Goal of the exercise => Nothing but the lines from the line with "to @ui5/webcomponents 0.31.19" through the end of the data is to be copied, and each is to be copied exactly.

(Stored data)
______________________________

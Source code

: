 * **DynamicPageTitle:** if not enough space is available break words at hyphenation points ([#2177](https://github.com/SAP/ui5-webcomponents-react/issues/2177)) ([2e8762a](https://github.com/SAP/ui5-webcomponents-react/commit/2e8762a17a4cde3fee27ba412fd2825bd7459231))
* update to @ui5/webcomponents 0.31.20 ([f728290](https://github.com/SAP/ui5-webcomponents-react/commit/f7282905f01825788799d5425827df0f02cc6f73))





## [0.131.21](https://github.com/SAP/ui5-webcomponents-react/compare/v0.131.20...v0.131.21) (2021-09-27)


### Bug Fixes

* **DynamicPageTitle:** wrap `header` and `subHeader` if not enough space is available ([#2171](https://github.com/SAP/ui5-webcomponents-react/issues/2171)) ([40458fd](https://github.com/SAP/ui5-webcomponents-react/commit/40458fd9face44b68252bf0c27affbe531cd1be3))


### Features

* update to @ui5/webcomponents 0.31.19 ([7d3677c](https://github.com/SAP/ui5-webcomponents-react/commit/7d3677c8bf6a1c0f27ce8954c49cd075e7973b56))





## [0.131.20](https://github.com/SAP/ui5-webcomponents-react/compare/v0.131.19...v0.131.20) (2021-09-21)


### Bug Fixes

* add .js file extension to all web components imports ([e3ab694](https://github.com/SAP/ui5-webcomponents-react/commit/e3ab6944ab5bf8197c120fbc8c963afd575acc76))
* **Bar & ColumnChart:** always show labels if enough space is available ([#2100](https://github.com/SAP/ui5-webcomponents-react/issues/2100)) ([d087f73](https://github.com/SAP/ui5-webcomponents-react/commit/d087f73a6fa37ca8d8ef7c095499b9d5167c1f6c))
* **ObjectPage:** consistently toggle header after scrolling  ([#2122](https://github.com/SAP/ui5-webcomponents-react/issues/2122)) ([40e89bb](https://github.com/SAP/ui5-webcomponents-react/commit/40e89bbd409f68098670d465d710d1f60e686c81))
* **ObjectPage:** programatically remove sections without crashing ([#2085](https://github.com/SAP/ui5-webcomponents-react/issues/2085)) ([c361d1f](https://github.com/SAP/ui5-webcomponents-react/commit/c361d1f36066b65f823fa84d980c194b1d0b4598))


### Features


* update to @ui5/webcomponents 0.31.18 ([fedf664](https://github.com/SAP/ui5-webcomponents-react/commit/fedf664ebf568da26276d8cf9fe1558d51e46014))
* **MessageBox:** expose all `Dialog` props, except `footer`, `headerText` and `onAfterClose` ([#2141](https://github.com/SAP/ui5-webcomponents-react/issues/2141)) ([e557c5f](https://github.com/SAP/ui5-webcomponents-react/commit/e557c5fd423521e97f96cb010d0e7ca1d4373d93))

______________________________

Solved exercise =>
* update to @ui5/webcomponents 0.31.19 ([7d3677c](https://github.com/SAP/ui5-webcomponents-react/commit/7d3677c8bf6a1c0f27ce8954c49cd075e7973b56))





## [0.131.20](https://github.com/SAP/ui5-webcomponents-react/compare/v0.131.19...v0.131.20) (2021-09-21)


### Bug Fixes

* add .js file extension to all web components imports ([e3ab694](https://github.com/SAP/ui5-webcomponents-react/commit/e3ab6944ab5bf8197c120fbc8c963afd575acc76))
* **Bar & ColumnChart:** always show labels if enough space is available ([#2100](https://github.com/SAP/ui5-webcomponents-react/issues/2100)) ([d087f73](https://github.com/SAP/ui5-webcomponents-react/commit/d087f73a6fa37ca8d8ef7c095499b9d5167c1f6c))
* **ObjectPage:** consistently toggle header after scrolling  ([#2122](https://github.com/SAP/ui5-webcomponents-react/issues/2122)) ([40e89bb](https://github.com/SAP/ui5-webcomponents-react/commit/40e89bbd409f68098670d465d710d1f60e686c81))
* **ObjectPage:** programatically remove sections without crashing ([#2085](https://github.com/SAP/ui5-webcomponents-react/issues/2085)) ([c361d1f](https://github.com/SAP/ui5-webcomponents-react/commit/c361d1f36066b65f823fa84d980c194b1d0b4598))


### Features


* update to @ui5/webcomponents 0.31.18 ([fedf664](https://github.com/SAP/ui5-webcomponents-react/commit/fedf664ebf568da26276d8cf9fe1558d51e46014))
* **MessageBox:** expose all `Dialog` props, except `footer`, `headerText` and `onAfterClose` ([#2141](https://github.com/SAP/ui5-webcomponents-react/issues/2141)) ([e557c5f](https://github.com/SAP/ui5-webcomponents-react/commit/e557c5fd423521e97f96cb010d0e7ca1d4373d93))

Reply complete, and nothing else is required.